American businessman (1880–1933)

Miles Franklin "Frank" Yount (born January 31, 1880, in Monticello, Arkansas, died November 13, 1933, in Beaumont, Texas) eventually came to head up one of the most successful private oil companies in the United States.

==Career==
Although famous in later years as the "Godfather of Beaumont", Frank's early life is shrouded in mystery. After his father's death at age fifty, Frank was forced to leave school and take on the mantle of additional responsibilities. In 1897, however, he and a younger brother, Sullie, left Arkansas and traveled to the Texas Gulf Coast. In the beginning, they made their living digging irrigation canals for rice farmers, and later the two became water-well drillers, until finally, they succumbed to oil fever.

Beaumont was home to the famous Lucas Gusher that brought in the great Spindletop Oil Boom of 1901. At age twenty-four, Frank began his quest for oil riches that led him to such boom towns as Sour Lake, Saratoga, and Batson. He teamed up with another future Texas giant, John Henry Phelan, but he never made any serious inroads at discovering oil until he formed a partnership with Thomas Peter Lee, an oil investor based out of Houston. Lee provided the funds and allowed Yount the freedom to drill where and when he wanted.

With the formation of the Yount-Lee Oil Company on December 22, 1914, Yount made his mark in the area of deep drilling, much of that on the flanks of old oil fields thought to be depleted. In 1923, he moved his company from Sour Lake to Beaumont, where he and wife Pansy, bought and renovated “El Ocaso,” a magnificent mansion located on Calder Avenue, known once as “Millionaires’ Row.”

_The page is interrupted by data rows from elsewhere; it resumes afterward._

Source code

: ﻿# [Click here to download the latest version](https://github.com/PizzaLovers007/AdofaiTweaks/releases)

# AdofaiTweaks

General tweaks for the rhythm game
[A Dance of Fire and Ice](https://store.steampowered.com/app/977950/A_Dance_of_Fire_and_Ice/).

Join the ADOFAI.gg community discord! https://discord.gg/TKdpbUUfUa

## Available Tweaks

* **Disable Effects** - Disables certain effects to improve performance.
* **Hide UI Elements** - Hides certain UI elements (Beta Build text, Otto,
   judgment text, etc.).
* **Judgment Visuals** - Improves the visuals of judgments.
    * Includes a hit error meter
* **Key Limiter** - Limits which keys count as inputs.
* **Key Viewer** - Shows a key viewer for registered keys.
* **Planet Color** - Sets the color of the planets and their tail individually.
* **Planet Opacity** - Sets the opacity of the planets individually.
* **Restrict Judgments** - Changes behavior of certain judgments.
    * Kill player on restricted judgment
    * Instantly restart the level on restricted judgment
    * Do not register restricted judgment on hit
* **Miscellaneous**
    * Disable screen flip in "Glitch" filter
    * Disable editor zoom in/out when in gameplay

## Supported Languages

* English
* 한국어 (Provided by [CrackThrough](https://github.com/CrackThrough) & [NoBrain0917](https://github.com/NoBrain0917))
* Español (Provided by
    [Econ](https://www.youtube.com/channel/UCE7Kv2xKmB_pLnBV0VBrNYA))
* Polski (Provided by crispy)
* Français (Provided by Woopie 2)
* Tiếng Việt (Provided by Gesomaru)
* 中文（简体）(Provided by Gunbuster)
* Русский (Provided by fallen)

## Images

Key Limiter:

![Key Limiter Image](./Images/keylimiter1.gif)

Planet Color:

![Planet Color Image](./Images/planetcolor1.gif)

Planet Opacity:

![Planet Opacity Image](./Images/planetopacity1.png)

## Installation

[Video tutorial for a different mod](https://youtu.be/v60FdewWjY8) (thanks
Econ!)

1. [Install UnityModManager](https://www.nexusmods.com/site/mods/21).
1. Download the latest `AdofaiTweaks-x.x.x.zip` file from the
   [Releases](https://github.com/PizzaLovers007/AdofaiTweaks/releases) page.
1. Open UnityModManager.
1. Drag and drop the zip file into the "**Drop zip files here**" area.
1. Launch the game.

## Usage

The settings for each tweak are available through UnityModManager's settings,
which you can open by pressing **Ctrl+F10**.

In Beaumont, Yount formed a working relationship with Marrs McLean, “The Second Prophet of Spindletop.” McLean held most of the leases at Spindletop Oil Field which by 1923, according to a majority of oil experts, had run its course. Yount took over McLean's leases, and entered agreements with other property owners in and around the old field. To the surprise of most, on November 14, 1925, Yount-Lee brought in a well that regenerated Spindletop, and from that point, the company grew by leaps and bounds.

==Personal==
On the personal side, Yount used his wealth to benefit his fellow man, and on at least two occasions during the Great Depression, his company loaned the City of Beaumont enough money to pay its city workers. He also bought some of the most expensive and classy automobiles of the day, owning at the same time three Duesenbergs, a Pierce-Arrow, a Cord, and an Austin Coupe. (As the story goes Mr. Yount walked into the Duesenberg factory and told the sales manager which three cars he wished to buy. Being quoted the cost, Yount asked if he could write out a check for all three automobiles? The sales manager looking at Mr. Yount's with a Texas address asked Mr. Yount if they could contact his Beaumont bank to confirm the check's validity? When called the Beaumont bank president inquired just how much the total would be for the cars? When told the amount the president told Duesenberg's sales manager, please have Mr. Yount make his check out for $50,000. He is good for it and we will cover it!) He built Spindletop Stables in Beaumont, stocked it with American Saddlebreds, and hired famous horse trainer, William Capers "Cape" Grant to run it. Later in Kentucky, this stable would play a very important part in the legacy of that particular breed.

==Death==
Upon his sudden death caused by a massive heart attack on November 13, 1933, Frank Yount's estate was valued at over $8 million, and when the stockholders sold Yount-Lee on July 31, 1935, the sale amounted to $46.2 million, putting it as the third largest financial transaction in the United States to that point.

Yount, a regent of the University of Texas, was survived by his wife, Pansy, and their adopted daughter, Mildred Frank. He is buried at Beaumont's Magnolia Cemetery.